El presidente estadounidense aseguró que el cambio tendrá efecto inmediato y bromeó con que a su proyecto de renombrar cuerpos de agua “sólo le falta un océano”.
El presidente de Estados Unidos, Donald Trump, volvió a recurrir a su particular política de nombres y firmó una orden para cambiar la denominación del lago Ontario por “Lago América”, una decisión anunciada en medio de las crecientes tensiones comerciales con Canadá.
Durante la firma del decreto, Trump aseguró que el cambio tendría “efecto inmediato” y presentó la medida como un nuevo paso dentro de su agenda nacionalista. “Vamos a cambiar el nombre del lago Ontario a lago América”, afirmó el mandatario, quien nuevamente colocó los símbolos geográficos en el centro de su discurso político.
Trump incluso aprovechó para bromear sobre su colección de nuevos nombres y lanzó una frase que rápidamente llamó la atención: “Tenemos un golfo y tenemos un lago. Sólo nos falta un océano”. La declaración hace referencia a su decisión previa de ordenar el cambio de nombre del Golfo de México a “Golfo de América”.

El nuevo decreto llega mientras Estados Unidos y Canadá mantienen una creciente disputa comercial, con Washington presionando a su vecino mediante medidas arancelarias y amenazas económicas. En ese contexto, la modificación del nombre del lago Ontario adquiere también una carga política y simbólica, pues el cuerpo de agua es compartido por ambos países y forma parte de la frontera entre Ontario y el estado de Nueva York.

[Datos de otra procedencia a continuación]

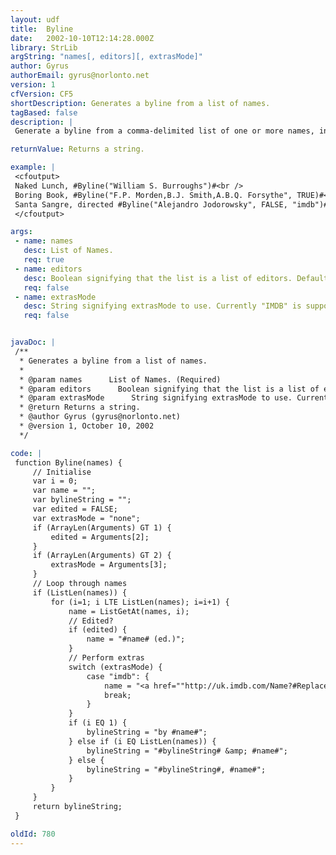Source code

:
 ```yaml
---
layout: udf
title:  Byline
date:   2002-10-10T12:14:28.000Z
library: StrLib
argString: "names[, editors][, extrasMode]"
author: Gyrus
authorEmail: gyrus@norlonto.net
version: 1
cfVersion: CF5
shortDescription: Generates a byline from a list of names.
tagBased: false
description: |
 Generate a byline from a comma-delimited list of one or more names, in the format 'by X[, Y &amp; Z]'. Also extensible to perform extra functions: currently included is the ability to generate links to iMDB for each name.

returnValue: Returns a string.

example: |
 <cfoutput>
 Naked Lunch, #Byline("William S. Burroughs")#<br />
 Boring Book, #Byline("F.P. Morden,B.J. Smith,A.B.Q. Forsythe", TRUE)#<br />
 Santa Sangre, directed #Byline("Alejandro Jodorowsky", FALSE, "imdb")#<br />
 </cfoutput>

args:
 - name: names
   desc: List of Names.
   req: true
 - name: editors
   desc: Boolean signifying that the list is a list of editors. Defaults to false.
   req: false
 - name: extrasMode
   desc: String signifying extrasMode to use. Currently "IMDB" is support. Defaults to "none".
   req: false


javaDoc: |
 /**
  * Generates a byline from a list of names.
  * 
  * @param names      List of Names. (Required)
  * @param editors      Boolean signifying that the list is a list of editors. Defaults to false. (Optional)
  * @param extrasMode      String signifying extrasMode to use. Currently "IMDB" is support. Defaults to "none". (Optional)
  * @return Returns a string. 
  * @author Gyrus (gyrus@norlonto.net) 
  * @version 1, October 10, 2002 
  */

code: |
 function Byline(names) {
     // Initialise
     var i = 0;
     var name = "";
     var bylineString = "";
     var edited = FALSE;
     var extrasMode = "none";
     if (ArrayLen(Arguments) GT 1) {
         edited = Arguments[2];
     }
     if (ArrayLen(Arguments) GT 2) {
         extrasMode = Arguments[3];
     }
     // Loop through names
     if (ListLen(names)) {
         for (i=1; i LTE ListLen(names); i=i+1) {
             name = ListGetAt(names, i);
             // Edited?
             if (edited) {
                 name = "#name# (ed.)";
             }
             // Perform extras
             switch (extrasMode) {
                 case "imdb": {
                     name = "<a href=""http://uk.imdb.com/Name?#Replace(name,' ','+','ALL')#"" title=""check for information on this person on the Internet Movie Database"">#name#</a>";
                     break;
                 }
             }
             if (i EQ 1) {
                 bylineString = "by #name#";
             } else if (i EQ ListLen(names)) {
                 bylineString = "#bylineString# &amp; #name#";
             } else {
                 bylineString = "#bylineString#, #name#";
             }
         }
     }
     return bylineString;
 }

oldId: 780
---
```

Aunque Trump puede ordenar cambios en la denominación utilizada por dependencias del Gobierno de Estados Unidos, el nombre “Lago Ontario” tiene un uso internacional e histórico ampliamente establecido. Por ello, el decreto estadounidense no significa automáticamente que Canadá vaya a adoptar la nueva denominación.
Así, mientras la relación bilateral atraviesa otra etapa de tensión, Trump suma un nuevo capítulo a su peculiar política de rebautizar territorios y cuerpos de agua. Primero fue el Golfo de México y ahora el lago Ontario; al presidente estadounidense, según su propia broma, ya sólo le estaría faltando encontrar qué océano ponerle su sello.